Fleet sales also an issue abroad

Now here's a story that won't take many Europeans by surprise. Just as GM, Chrysler and Ford get knocked for selling tons of vehicles to rental fleets in the States, BMW and Audi do basically the same thing in Europe. In fact, those two German firms lead the list of automakers who rely the most on fleet sales in their home market. This according to auto motor und sport magazine, which has reported that Audi and BMW "have the fewest private customers of all brands in Germany," with just 33.5% and 32.8% respectively. Mercedes was least likely to send a vehicle to Deutsch Hertz, with 50.1% going to private owners. VW rang in at 47.5%, Ford at 41%, and Opel tallied 39%.

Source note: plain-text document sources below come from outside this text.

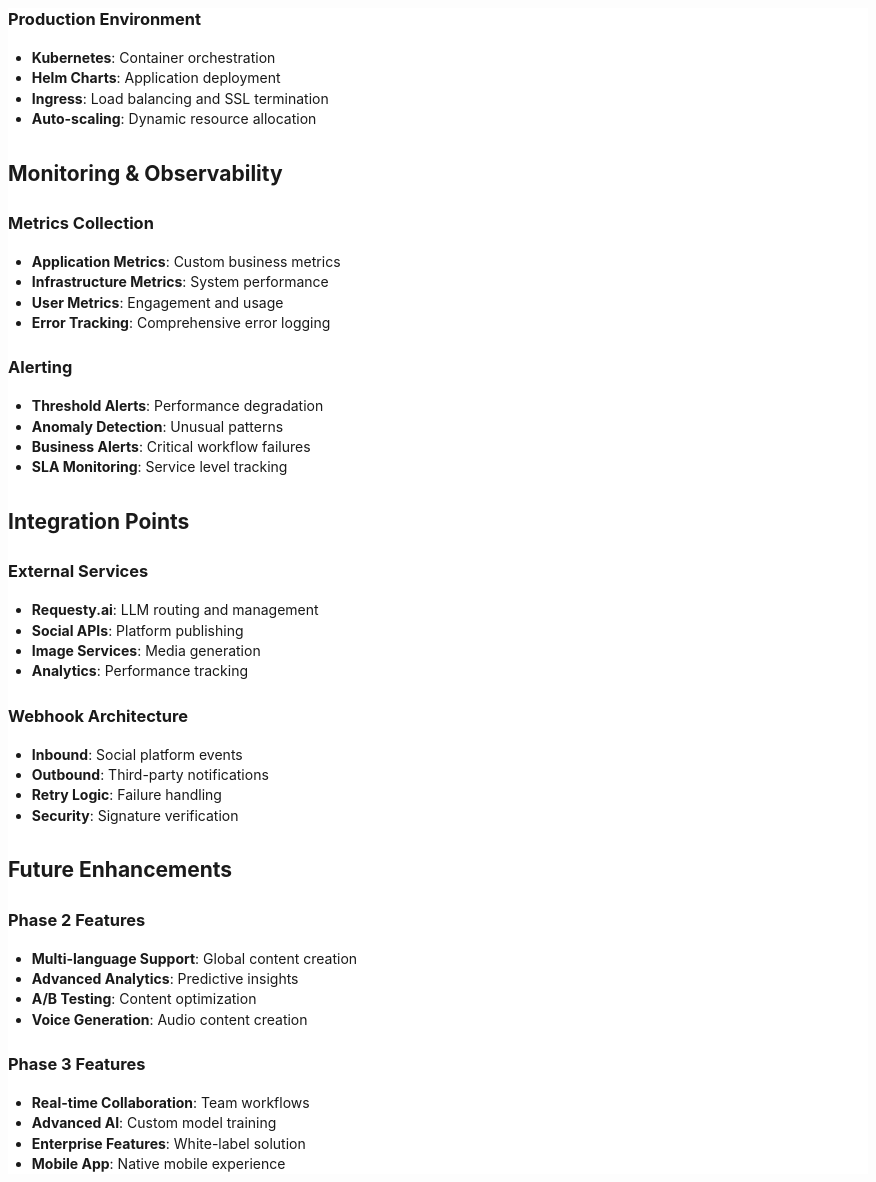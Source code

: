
 ```yaml
```

### Production Environment
- **Kubernetes**: Container orchestration
- **Helm Charts**: Application deployment
- **Ingress**: Load balancing and SSL termination
- **Auto-scaling**: Dynamic resource allocation

## Monitoring & Observability

### Metrics Collection
- **Application Metrics**: Custom business metrics
- **Infrastructure Metrics**: System performance
- **User Metrics**: Engagement and usage
- **Error Tracking**: Comprehensive error logging

### Alerting
- **Threshold Alerts**: Performance degradation
- **Anomaly Detection**: Unusual patterns
- **Business Alerts**: Critical workflow failures
- **SLA Monitoring**: Service level tracking

## Integration Points

### External Services
- **Requesty.ai**: LLM routing and management
- **Social APIs**: Platform publishing
- **Image Services**: Media generation
- **Analytics**: Performance tracking

### Webhook Architecture
- **Inbound**: Social platform events
- **Outbound**: Third-party notifications
- **Retry Logic**: Failure handling
- **Security**: Signature verification

## Future Enhancements

### Phase 2 Features
- **Multi-language Support**: Global content creation
- **Advanced Analytics**: Predictive insights
- **A/B Testing**: Content optimization
- **Voice Generation**: Audio content creation

### Phase 3 Features
- **Real-time Collaboration**: Team workflows
- **Advanced AI**: Custom model training
- **Enterprise Features**: White-label solution
- **Mobile App**: Native mobile experience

To put those numbers in perspective, in the U.S., Ford sells about 66% of its vehicles now to private buyers, and 34% to fleets, which is almost the complete opposite of BMW and Audi in their home markets. Both Ford and General Motors, as well as the Chrysler Group to an extent, have managed to lower their fleet and rental sales in the first quarter of 2007.
Fleet sales take a toll on automakers because of the big discounts with which they're usually associated. The magazine says that the Focus typically sells to fleets at a discount of 28%! Passats (27%), Renault Lagunas (30+%) and Ford Mondeos (30+%) also go for a song. At 30% off those cars aren't making much if any money for the manufacturers. Essentially, they just keep the plants running, according to one sales director. It's hard to say why the percentage is so huge in Europe compared to US totals, but the fact that Americans have more vehicles per capita is probably one big factor.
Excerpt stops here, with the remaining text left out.